Odd Coin Weighing Algorithm Consider the following scenario and then develop an

Question

Odd Coin Weighing Algorithm

Consider the following scenario and then develop an algorithm to solve it. Suppose you have 9 coins and one of them is heavier than others. Other 8 coins weight equally. You are also given a balance. Develop an algorithm to determine the heavy coin using only two measurements using the balance. Now, suppose you have n coins and one of them is heavier. You can assume that n is a power of 3. Generalize the algorithm you have developed above for this case. What is the running time of your algorithm?

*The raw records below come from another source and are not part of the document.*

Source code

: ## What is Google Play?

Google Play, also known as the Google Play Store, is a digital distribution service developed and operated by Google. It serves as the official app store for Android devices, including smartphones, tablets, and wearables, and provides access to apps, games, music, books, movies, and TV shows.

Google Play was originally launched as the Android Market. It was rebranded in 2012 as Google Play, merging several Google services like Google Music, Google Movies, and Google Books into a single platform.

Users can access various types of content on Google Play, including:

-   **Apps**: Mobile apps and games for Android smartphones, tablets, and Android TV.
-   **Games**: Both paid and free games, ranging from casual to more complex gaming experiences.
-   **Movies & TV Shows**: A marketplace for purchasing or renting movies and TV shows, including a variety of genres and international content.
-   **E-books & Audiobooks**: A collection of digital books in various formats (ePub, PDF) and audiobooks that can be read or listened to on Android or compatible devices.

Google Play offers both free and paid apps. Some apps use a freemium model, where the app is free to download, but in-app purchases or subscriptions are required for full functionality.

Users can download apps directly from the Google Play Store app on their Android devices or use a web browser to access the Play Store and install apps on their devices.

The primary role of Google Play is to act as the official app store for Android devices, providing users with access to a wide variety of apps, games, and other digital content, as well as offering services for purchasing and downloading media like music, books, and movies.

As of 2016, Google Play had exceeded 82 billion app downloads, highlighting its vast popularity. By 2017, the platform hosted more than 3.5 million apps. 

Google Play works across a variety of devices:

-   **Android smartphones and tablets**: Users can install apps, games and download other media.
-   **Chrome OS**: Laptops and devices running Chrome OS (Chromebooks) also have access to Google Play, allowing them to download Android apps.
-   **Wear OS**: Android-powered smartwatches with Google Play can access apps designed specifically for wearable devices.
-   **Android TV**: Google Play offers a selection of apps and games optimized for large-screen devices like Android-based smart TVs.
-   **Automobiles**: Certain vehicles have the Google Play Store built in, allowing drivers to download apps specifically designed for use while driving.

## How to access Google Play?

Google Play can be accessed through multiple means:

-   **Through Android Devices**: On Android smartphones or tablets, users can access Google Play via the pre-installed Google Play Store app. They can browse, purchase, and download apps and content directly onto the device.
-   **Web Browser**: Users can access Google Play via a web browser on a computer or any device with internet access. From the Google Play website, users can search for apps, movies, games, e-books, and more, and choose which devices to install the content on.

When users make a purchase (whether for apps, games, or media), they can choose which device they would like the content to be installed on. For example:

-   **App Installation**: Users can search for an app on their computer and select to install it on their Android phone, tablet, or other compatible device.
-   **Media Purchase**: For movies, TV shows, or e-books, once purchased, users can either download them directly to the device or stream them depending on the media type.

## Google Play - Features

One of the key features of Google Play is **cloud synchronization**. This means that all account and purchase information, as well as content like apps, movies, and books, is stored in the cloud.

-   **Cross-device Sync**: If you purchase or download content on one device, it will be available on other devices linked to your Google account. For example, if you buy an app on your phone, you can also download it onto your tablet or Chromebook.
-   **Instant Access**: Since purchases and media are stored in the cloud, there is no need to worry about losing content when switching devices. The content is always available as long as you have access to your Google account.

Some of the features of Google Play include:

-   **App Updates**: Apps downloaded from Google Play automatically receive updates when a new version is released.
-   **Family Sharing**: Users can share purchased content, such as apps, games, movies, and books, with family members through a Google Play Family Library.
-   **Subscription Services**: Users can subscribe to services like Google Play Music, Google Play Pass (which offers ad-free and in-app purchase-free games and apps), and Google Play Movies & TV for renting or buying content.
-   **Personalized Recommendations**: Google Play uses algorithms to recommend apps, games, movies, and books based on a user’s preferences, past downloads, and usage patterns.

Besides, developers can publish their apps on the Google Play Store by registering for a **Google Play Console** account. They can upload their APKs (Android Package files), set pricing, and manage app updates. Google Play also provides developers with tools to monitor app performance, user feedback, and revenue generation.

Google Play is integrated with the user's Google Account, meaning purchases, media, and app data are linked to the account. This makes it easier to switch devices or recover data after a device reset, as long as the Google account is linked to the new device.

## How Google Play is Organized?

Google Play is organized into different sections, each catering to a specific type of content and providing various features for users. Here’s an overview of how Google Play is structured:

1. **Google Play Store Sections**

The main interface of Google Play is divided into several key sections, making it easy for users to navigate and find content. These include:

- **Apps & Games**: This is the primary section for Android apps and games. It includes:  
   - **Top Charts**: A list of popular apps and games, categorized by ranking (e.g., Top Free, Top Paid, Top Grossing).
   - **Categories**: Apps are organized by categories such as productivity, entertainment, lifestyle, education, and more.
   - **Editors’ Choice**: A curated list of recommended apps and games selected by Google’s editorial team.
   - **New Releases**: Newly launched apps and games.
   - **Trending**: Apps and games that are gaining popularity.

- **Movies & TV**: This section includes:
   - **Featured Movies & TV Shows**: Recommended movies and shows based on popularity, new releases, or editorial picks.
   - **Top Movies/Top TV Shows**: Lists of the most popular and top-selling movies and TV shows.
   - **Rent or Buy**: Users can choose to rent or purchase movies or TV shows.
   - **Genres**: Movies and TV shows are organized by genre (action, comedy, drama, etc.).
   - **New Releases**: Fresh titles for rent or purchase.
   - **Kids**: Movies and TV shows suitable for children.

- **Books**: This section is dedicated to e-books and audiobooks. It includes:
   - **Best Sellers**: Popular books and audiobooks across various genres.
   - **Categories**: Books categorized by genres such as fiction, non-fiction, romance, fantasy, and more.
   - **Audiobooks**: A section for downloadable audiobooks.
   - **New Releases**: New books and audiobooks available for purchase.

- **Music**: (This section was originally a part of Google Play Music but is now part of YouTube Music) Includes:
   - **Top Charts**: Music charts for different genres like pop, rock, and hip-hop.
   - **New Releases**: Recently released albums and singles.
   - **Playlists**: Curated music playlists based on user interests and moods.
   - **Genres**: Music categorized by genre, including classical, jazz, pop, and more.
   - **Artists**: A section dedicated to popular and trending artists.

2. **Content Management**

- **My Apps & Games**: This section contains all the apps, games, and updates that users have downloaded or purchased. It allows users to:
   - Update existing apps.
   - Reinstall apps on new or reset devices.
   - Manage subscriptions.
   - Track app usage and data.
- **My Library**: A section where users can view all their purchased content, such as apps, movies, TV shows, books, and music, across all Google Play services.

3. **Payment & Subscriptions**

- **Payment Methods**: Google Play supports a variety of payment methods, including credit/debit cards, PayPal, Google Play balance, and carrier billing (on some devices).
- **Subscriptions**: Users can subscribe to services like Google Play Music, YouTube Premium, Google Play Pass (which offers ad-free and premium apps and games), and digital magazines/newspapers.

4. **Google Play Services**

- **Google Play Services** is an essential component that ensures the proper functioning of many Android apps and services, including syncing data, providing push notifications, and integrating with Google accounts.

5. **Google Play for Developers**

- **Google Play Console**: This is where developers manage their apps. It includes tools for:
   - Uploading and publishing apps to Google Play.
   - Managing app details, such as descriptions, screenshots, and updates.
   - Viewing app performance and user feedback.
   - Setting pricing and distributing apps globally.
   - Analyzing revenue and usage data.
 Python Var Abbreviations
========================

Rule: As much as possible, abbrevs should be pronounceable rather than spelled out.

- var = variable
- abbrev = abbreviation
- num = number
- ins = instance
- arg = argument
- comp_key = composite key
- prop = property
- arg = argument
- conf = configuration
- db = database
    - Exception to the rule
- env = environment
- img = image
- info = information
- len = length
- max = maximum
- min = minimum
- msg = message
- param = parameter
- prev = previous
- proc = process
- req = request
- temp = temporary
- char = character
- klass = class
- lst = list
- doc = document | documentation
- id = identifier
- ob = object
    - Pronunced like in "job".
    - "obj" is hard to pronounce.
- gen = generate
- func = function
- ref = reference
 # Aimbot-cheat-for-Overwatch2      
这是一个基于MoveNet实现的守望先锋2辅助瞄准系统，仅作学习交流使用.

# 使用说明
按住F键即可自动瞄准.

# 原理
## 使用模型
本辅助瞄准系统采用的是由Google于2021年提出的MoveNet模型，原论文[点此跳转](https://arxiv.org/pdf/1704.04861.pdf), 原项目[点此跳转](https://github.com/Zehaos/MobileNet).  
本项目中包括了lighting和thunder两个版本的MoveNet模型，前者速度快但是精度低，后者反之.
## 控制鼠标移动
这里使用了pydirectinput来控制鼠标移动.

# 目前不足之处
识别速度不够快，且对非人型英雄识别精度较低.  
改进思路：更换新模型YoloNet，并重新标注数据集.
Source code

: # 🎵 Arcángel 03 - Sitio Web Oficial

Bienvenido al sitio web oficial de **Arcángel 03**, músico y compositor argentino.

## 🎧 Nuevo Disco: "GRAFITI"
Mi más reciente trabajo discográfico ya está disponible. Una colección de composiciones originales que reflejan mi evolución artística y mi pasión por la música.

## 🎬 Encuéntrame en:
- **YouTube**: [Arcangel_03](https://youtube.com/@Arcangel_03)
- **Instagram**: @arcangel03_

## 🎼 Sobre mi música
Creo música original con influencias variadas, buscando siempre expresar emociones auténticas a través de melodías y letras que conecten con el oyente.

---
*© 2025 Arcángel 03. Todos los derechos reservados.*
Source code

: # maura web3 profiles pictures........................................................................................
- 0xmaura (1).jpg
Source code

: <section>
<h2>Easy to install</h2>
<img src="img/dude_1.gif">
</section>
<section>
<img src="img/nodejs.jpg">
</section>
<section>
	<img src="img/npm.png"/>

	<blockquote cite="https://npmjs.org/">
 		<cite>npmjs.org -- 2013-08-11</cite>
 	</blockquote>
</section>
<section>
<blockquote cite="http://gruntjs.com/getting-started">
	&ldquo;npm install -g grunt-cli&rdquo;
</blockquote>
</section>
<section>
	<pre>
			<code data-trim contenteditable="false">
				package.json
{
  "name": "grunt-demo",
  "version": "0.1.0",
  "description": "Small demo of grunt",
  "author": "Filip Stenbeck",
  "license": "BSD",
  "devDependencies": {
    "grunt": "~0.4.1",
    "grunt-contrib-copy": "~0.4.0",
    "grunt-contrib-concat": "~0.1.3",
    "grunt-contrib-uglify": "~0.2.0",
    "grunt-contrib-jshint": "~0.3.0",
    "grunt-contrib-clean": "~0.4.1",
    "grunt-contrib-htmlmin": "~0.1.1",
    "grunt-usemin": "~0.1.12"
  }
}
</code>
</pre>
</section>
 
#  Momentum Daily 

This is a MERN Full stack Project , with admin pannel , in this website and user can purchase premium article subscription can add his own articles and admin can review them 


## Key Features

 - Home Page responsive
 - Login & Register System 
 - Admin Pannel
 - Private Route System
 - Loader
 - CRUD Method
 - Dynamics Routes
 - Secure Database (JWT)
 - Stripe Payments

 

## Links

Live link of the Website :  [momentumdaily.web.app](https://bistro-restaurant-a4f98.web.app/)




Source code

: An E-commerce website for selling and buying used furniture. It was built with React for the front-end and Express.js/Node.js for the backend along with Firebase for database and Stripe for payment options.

I understand how to solve the problem mathematically, but I can't seem to figure out how to write the algorithms in pseudo code.

Explanation / Answer

Start by grouping coins into 3 grups of equal size, compare weight of first and second group if both are of equal weight then the odd coin is in third group, otherwise the group having more weight is having odd coin. Now iteratively search in the group which contains odd coin(i.e. by divding into three groups). When the group size is 3, then find the odd coin in one measurement. The algorithm is as follows:
Let A be the set of all n coins.

Measurement(A,n):

1. if(n==3)

2. compare first and second if not equal output heavy coin other output third coin

3. size=n/3

4. group1=A[1,...n/3] group2=A[n/3+1,...2n/3] group3=A[2n/3+1,...n]

5. if(weihght(group1)>group(group2)) Measurement(A[1,..n/3],size)

6. else if(weihght(group1)<group(group2)) Measurement(A[n/3+1,2n/3],size)

7. else Measurement(A[2n/3,...,n],size)

Above algorithm runs in O(log3n) steps.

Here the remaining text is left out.